Important Budget Hearing for National Science Foundation
Officials of the National Science Foundation had the opportunity to appear before the money people this week to discuss their FY 2001 budget request. In an ornate but cramped hearing room in the Capitol, NSF Director Rita Colwell and her senior staff responded to almost three and one-half hours of questions about the foundation’s 17.3% requested budget increase for FY 2001. Colwell had a good hearing; the extent to which this translates into good numbers will not be known until perhaps next month.
Subcommittee chairman James Walsh (R-NY) and his Republican and Democratic colleagues on the House VA, HUD appropriations subcommittee were, almost without exception, very favorably inclined toward NSF. Walsh began the hearing by describing the request as “very robust,” and then told Colwell that his subcommittee’s allocation may not be sufficient to fully fund the increase. Walsh was describing his yet unknown 302b allocation the amount of money that the subcommittee will have to fund all of the programs under its jurisdiction. That number is still being developed, depending in large part on the budget resolution the House and Senate settle on. While the House recently voted to increase the amount of money the government would spend on General Science and Technology by a billion dollars over the current year, it still falls considerably short of what would be needed to fully fund the Clinton Administration’s FY 2001 S&T request. None of this is yet firm, but Walsh’s point was a good, and telling one.

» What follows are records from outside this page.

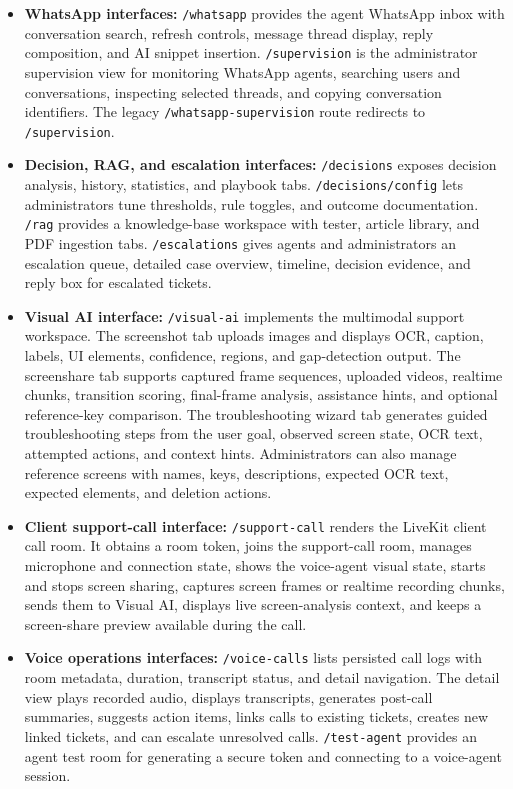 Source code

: \begin{itemize}
    \item \textbf{WhatsApp interfaces:} \texttt{/whatsapp} provides the agent WhatsApp inbox with conversation search, refresh controls, message thread display, reply composition, and AI snippet insertion. \texttt{/supervision} is the administrator supervision view for monitoring WhatsApp agents, searching users and conversations, inspecting selected threads, and copying conversation identifiers. The legacy \texttt{/whatsapp-supervision} route redirects to \texttt{/supervision}.
    \item \textbf{Decision, RAG, and escalation interfaces:} \texttt{/decisions} exposes decision analysis, history, statistics, and playbook tabs. \texttt{/decisions/config} lets administrators tune thresholds, rule toggles, and outcome documentation. \texttt{/rag} provides a knowledge-base workspace with tester, article library, and PDF ingestion tabs. \texttt{/escalations} gives agents and administrators an escalation queue, detailed case overview, timeline, decision evidence, and reply box for escalated tickets.
    \item \textbf{Visual AI interface:} \texttt{/visual-ai} implements the multimodal support workspace. The screenshot tab uploads images and displays OCR, caption, labels, UI elements, confidence, regions, and gap-detection output. The screenshare tab supports captured frame sequences, uploaded videos, realtime chunks, transition scoring, final-frame analysis, assistance hints, and optional reference-key comparison. The troubleshooting wizard tab generates guided troubleshooting steps from the user goal, observed screen state, OCR text, attempted actions, and context hints. Administrators can also manage reference screens with names, keys, descriptions, expected OCR text, expected elements, and deletion actions.
    \item \textbf{Client support-call interface:} \texttt{/support-call} renders the LiveKit client call room. It obtains a room token, joins the support-call room, manages microphone and connection state, shows the voice-agent visual state, starts and stops screen sharing, captures screen frames or realtime recording chunks, sends them to Visual AI, displays live screen-analysis context, and keeps a screen-share preview available during the call.
    \item \textbf{Voice operations interfaces:} \texttt{/voice-calls} lists persisted call logs with room metadata, duration, transcript status, and detail navigation. The detail view plays recorded audio, displays transcripts, generates post-call summaries, suggests action items, links calls to existing tickets, creates new linked tickets, and can escalate unresolved calls. \texttt{/test-agent} provides an agent test room for generating a secure token and connecting to a voice-agent session.

\end{itemize}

National Science Board Chairman Eamon Kelly, in his written and oral testimony, directly addressed the level of federal R&D funding. He said the “minuscule proportion of the total Federal budget devoted to research indicates a mismatch between our interpretation of the past and our commitment to the future.” He strongly supported the administration’s request for NSF, and said that it was “overdue - and needed - but just a start.” In her oral testimony, Colwell described the importance of NSF’s support to 200,000 individuals every year, and briefly reviewed proposed new starts in the FY 2001 request.
It was the funding for these four initiatives, and other foundation priorities, that Walsh and some of his colleagues questioned a number of times. He told Colwell that his questions should not be viewed as criticism, but as information gathering. Walsh wanted to know how NSF determines its priorities and initiatives. In response to a question from him, Colwell said, “with total candor,” that the Office of Management and Budget never pushes a priority on NSF. It is, she said, “about as democratic a process as one can wish.” Walsh asked what was being phased-out to pay for the initiatives. Colwell used his question to explain that NSF works on the cutting-edge, and that it is natural to phase out money for some research. Chairman Walsh, however, did not seem entirely convinced, saying that subcommittee members had been told by some researchers about “areas of base funding that may be sacrificed” to enable other spending. He cited, as an example, NSF funding for a major Cornell physics facility. “What do I tell them?” Walsh asked. Colwell replied that researchers should “reach out” to cross- disciplinary programs, for which money has increased.
Ranking Minority Member Allan Mollohan (D-WVA) wanted to know about NSF’s future funding plans. Colwell told him that the foundation’s budget was to at least double over five years. He asked if this was on paper, and was told that it was, asked for a copy of the plan. Colwell also described the coming use of new technologies that she and her senior staff said would mean a new way of managing the agency in areas such as proposal review.
In response to other questions, Colwell described the decline there has been in funding for physics, chemistry, and engineering, cautioning that fundamental research in these areas leads to new technologies. Other members wanted to know about foundation support of minority institutions, the technology transfer that occurs when people change jobs, the involvement of scientists in local school systems, the distribution of NSF grants, EPSCoR, technical training programs in community colleges, the distribution of money to museums, foundation programs to examine what seems to be the “coarsening of society,” and systemic educational reform. New subcommittee member Virgil Goode (now Independent, but sitting with the Republicans - VA) asked a series of detailed questions about the foundation’s Research and Related Activities program. He wanted to know how many requests the NSF receives and how many it funds, if any of its proposal reviewers are paid (they are not), and how many of the reviewers are from private industry. He asked Colwell for a list of the top 2,000 institutions receiving NSF funding.
The hearing adjourned without concluding remarks from Walsh or his colleagues on the outlook for the overall foundation request. At one point, Rodney Frelinghuysen (R-NJ) said that NSF and NIH are the “favorite institutions in the Congress,” and this hearing demonstrated the high regard which members hold for the foundation. It is still too early to predict how this will all turn out.